Records from a data source
/---

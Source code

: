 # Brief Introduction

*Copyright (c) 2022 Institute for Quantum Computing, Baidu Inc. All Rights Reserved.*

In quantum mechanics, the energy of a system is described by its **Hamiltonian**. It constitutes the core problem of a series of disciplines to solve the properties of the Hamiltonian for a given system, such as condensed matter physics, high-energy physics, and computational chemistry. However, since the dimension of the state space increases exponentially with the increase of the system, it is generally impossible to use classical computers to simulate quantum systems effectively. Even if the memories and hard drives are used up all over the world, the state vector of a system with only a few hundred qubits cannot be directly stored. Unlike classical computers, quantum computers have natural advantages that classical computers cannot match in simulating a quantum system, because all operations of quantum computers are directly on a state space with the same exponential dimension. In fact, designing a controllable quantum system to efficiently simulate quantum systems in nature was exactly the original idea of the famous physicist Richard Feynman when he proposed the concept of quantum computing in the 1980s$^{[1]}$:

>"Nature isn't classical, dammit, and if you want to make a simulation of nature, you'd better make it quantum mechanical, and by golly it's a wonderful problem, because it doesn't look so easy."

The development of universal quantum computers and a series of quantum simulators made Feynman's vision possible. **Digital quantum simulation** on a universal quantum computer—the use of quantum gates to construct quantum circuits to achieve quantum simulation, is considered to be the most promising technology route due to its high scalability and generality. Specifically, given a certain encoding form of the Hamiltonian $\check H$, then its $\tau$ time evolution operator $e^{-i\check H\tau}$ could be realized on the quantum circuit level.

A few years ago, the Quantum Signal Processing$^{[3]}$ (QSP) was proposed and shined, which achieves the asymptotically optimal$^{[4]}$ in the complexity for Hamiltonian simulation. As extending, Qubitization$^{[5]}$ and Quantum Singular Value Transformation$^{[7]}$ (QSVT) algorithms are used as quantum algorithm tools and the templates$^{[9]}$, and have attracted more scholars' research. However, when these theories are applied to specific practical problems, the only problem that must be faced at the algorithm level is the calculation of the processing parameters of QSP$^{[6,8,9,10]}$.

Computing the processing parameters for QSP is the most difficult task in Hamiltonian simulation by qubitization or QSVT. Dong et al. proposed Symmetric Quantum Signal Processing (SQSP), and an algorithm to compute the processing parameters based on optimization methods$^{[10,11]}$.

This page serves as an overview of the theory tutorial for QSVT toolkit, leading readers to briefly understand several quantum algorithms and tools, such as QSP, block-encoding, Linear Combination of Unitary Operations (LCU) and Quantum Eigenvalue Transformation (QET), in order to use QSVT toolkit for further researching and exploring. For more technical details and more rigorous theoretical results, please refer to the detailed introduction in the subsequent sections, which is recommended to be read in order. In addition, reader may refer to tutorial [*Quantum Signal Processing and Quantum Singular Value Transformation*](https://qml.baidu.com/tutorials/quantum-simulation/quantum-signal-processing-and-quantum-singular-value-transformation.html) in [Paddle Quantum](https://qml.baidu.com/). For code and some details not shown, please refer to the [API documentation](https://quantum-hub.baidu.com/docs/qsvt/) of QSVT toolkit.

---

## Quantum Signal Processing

\---

### Your objective:
Scanning the data above, count the lines in which the string "have" occurs and state only the count.

### Output of the task:
2